Treating self-hosted ClickHouse's lower sticker price as free. The "pay for hardware, not credits" pitch is real, but it silently assumes a team that already has, or is willing to build, the operational skill this entire course has spent five modules on. A team without that skill isn't choosing "cheaper ClickHouse" — it's choosing "the same operational cost, paid in outages and slow debugging instead of a monthly invoice."

Summary

Module 1 named the category distinction — data warehouse versus real-time OLAP — and this lesson turns it into an architecture decision with real cost consequences. Snowflake and BigQuery are both mature, well-governed systems built around ad hoc, latency-tolerant analytical queries over batch-loaded data; their pricing models (Snowflake's per-second, per-warehouse credits with real idle-time savings via auto-suspend; BigQuery's on-demand per-TB-scanned model, or its capacity/slots alternative) reward different usage shapes than they punish. ClickHouse — self-hosted or via ClickHouse Cloud — targets the opposite shape: continuous ingestion and sub-second latency at high concurrency, including product-embedded, customer-facing analytics neither warehouse's architecture was built around. The decision isn't "which is faster" in the abstract; it's which workload you actually have, measured against each system's real cost-model punishing case, and weighed against how much operational ownership your team is honestly willing to take on. Every specific comparison number available on this topic — including the ones cited in this lesson — comes from a source with a stake in the answer, which makes reading the framing, not just the number, part of the actual skill.

Quiz

  1. 1. A team runs internal BI dashboards, refreshed nightly, queried by ~20 analysts during business hours, currently on Snowflake with auto-suspend configured. A vendor pitches switching to ClickHouse Cloud for a 4x cost reduction, citing real customer testimonials. What's the strongest first response, applying this lesson's decision framework?

  2. 2. Why does a workload with real idle time (business-hours-only queries, idle overnight) tend to cost much less on Snowflake or BigQuery than the same workload run on self-hosted ClickHouse?

  3. 3. A team runs an unfiltered SELECT * against a huge, unpartitioned BigQuery table. What specifically makes this dangerous under BigQuery's on-demand pricing model, as opposed to Snowflake's or self-hosted ClickHouse's pricing?
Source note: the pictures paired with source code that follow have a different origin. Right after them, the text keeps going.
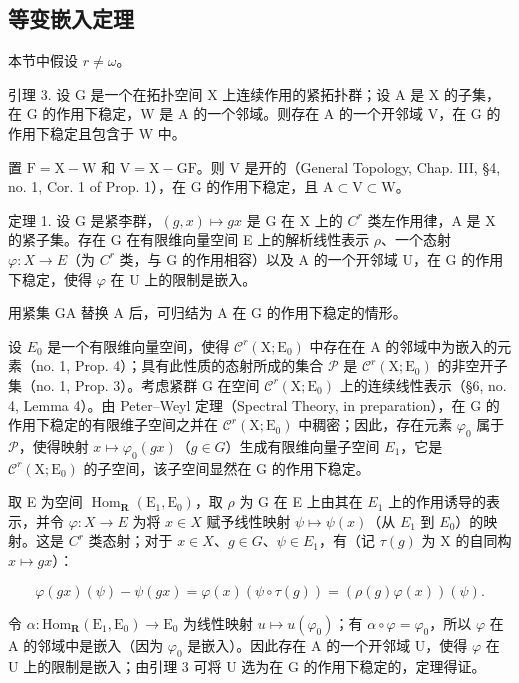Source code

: \subsection{等变嵌入定理}

本节中假设 \(r \neq \omega\)。

引理 3. 设 G 是一个在拓扑空间 X 上连续作用的紧拓扑群；设 A 是 X 的子集，在 G 的作用下稳定，W 是 A 的一个邻域。则存在 A 的一个开邻域 V，在 G 的作用下稳定且包含于 W 中。

置 \(\mathrm{F} = \mathrm{X} - \mathrm{W}\) 和 \(\mathrm{V} = \mathrm{X} - \mathrm{GF}\)。则 \(\mathrm{V}\) 是开的（General Topology, Chap. III, §4, no. 1, Cor. 1 of Prop. 1），在 \(\mathrm{G}\) 的作用下稳定，且 \(\mathrm{A} \subset \mathrm{V} \subset \mathrm{W}\)。

定理 1. 设 G 是紧李群，\((g,x)\mapsto gx\) 是 G 在 X 上的 \(C^{r}\) 类左作用律，A 是 X 的紧子集。存在 G 在有限维向量空间 E 上的解析线性表示 \(\rho\)、一个态射 \(\varphi:X\to E\)（为 \(C^{r}\) 类，与 G 的作用相容）以及 A 的一个开邻域 U，在 G 的作用下稳定，使得 \(\varphi\) 在 U 上的限制是嵌入。

用紧集 GA 替换 A 后，可归结为 A 在 G 的作用下稳定的情形。

设 \(E_0\) 是一个有限维向量空间，使得 \(\mathcal{C}^r(\mathrm{X};\mathrm{E}_0)\) 中存在在 A 的邻域中为嵌入的元素（no. 1, Prop. 4）；具有此性质的态射所成的集合 \(\mathcal{P}\) 是 \(\mathcal{C}^r(\mathrm{X};\mathrm{E}_0)\) 的非空开子集（no. 1, Prop. 3）。考虑紧群 G 在空间 \(\mathcal{C}^r(\mathrm{X};\mathrm{E}_0)\) 上的连续线性表示（§6, no. 4, Lemma 4）。由 Peter–Weyl 定理（Spectral Theory, in preparation），在 G 的作用下稳定的有限维子空间之并在 \(\mathcal{C}^r(\mathrm{X};\mathrm{E}_0)\) 中稠密；因此，存在元素 \(\varphi_0\) 属于 \(\mathcal{P}\)，使得映射 \(x \mapsto \varphi_0(gx)\)（\(g \in G\)）生成有限维向量子空间 \(E_1\)，它是 \(\mathcal{C}^r(\mathrm{X};\mathrm{E}_0)\) 的子空间，该子空间显然在 G 的作用下稳定。

取 E 为空间 \(\operatorname{Hom}_{\mathbf{R}}(\mathrm{E}_{1},\mathrm{E}_{0})\)，取 \(\rho\) 为 G 在 E 上由其在 \(E_{1}\) 上的作用诱导的表示，并令 \(\varphi:X\to E\) 为将 \(x\in X\) 赋予线性映射 \(\psi\mapsto\psi(x)\)（从 \(E_{1}\) 到 \(E_{0}\)）的映射。这是 \(C^{r}\) 类态射；对于 \(x\in X\)、\(g\in G\)、\(\psi\in E_{1}\)，有（记 \(\tau(g)\) 为 X 的自同构 \(x\mapsto gx\)）：

\[
\varphi (g x) (\psi) - \psi (g x) = \varphi (x) (\psi \circ \tau (g)) = (\rho (g) \varphi (x)) (\psi).
\]

令 \(\alpha : \mathrm{Hom}_{\mathbf{R}}(\mathrm{E}_1, \mathrm{E}_0) \to \mathrm{E}_0\) 为线性映射 \(u \mapsto u(\varphi_0)\)；有 \(\alpha \circ \varphi = \varphi_0\)，所以 \(\varphi\) 在 A 的邻域中是嵌入（因为 \(\varphi_0\) 是嵌入）。因此存在 A 的一个开邻域 U，使得 \(\varphi\) 在 U 上的限制是嵌入；由引理 3 可将 U 选为在 G 的作用下稳定的，定理得证。

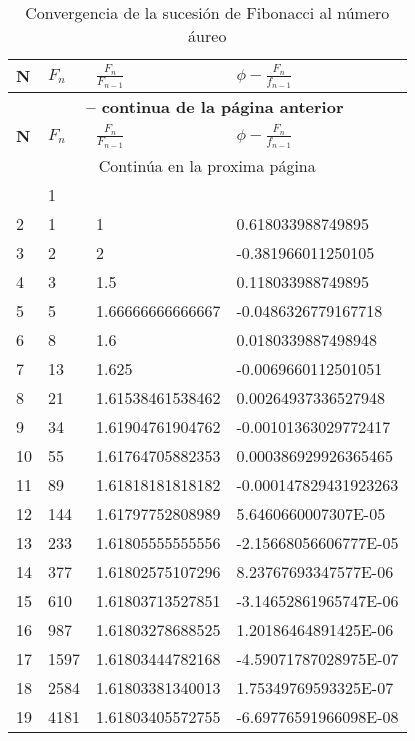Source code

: \documentclass[a4paper]{book}
\begin{document}
\begin{longtable}{llll}
	\caption{Convergencia de la sucesión de Fibonacci al número áureo }
	\label{tab:w1wwwww}\\
	\toprule
	\textbf{N} & \textbf{$F_n$} & \textbf{$\frac{F_n}{F_{n-1}}$}&\textbf{$\phi-\frac{F_n}{f_{n-1}}$}\\\midrule
	\endfirsthead %
 \multicolumn{4}{c}{{\bfseries \tablename\ \thetable{} -- continua de la página anterior}} \\
	\toprule
	\textbf{N} & \textbf{$F_n$} & \textbf{$\frac{F_n}{F_{n-1}}$}&\textbf{$\phi-\frac{F_n}{f_{n-1}}$}\\\midrule
	\endhead
	\midrule\multicolumn{4}{c}{{Continúa en la proxima página}} \\\midrule
	\endfoot
	\bottomrule
	\endlastfoot
1	&	1	&		&		\\
2	&	1	&	1	&	0.618033988749895	\\
3	&	2	&	2	&	-0.381966011250105	\\
4	&	3	&	1.5	&	0.118033988749895	\\
5	&	5	&	1.66666666666667	&	-0.0486326779167718	\\
6	&	8	&	1.6	&	0.0180339887498948	\\
7	&	13	&	1.625	&	-0.0069660112501051	\\
8	&	21	&	1.61538461538462	&	0.00264937336527948	\\
9	&	34	&	1.61904761904762	&	-0.00101363029772417	\\
10	&	55	&	1.61764705882353	&	0.000386929926365465	\\
11	&	89	&	1.61818181818182	&	-0.000147829431923263	\\
12	&	144	&	1.61797752808989	&	5.6460660007307E-05	\\
13	&	233	&	1.61805555555556	&	-2.15668056606777E-05	\\
14	&	377	&	1.61802575107296	&	8.23767693347577E-06	\\
15	&	610	&	1.61803713527851	&	-3.14652861965747E-06	\\
16	&	987	&	1.61803278688525	&	1.20186464891425E-06	\\
17	&	1597	&	1.61803444782168	&	-4.59071787028975E-07	\\
18	&	2584	&	1.61803381340013	&	1.75349769593325E-07	\\
19	&	4181	&	1.61803405572755	&	-6.69776591966098E-08	\\

\end{longtable}
\end{document}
  4. 4. A team is building a new feature where end customers view live usage dashboards inside the product, with thousands of potential concurrent viewers. Why does this lesson's model answer favor ClickHouse Cloud over extending an existing Snowflake account for this specific feature?

  5. 5. This lesson cites ClickHouse's own comparison page for customer testimonials and a competing vendor's blog post for a BigQuery cost story. Why does the lesson treat both as useful evidence while also explicitly flagging their sourcing?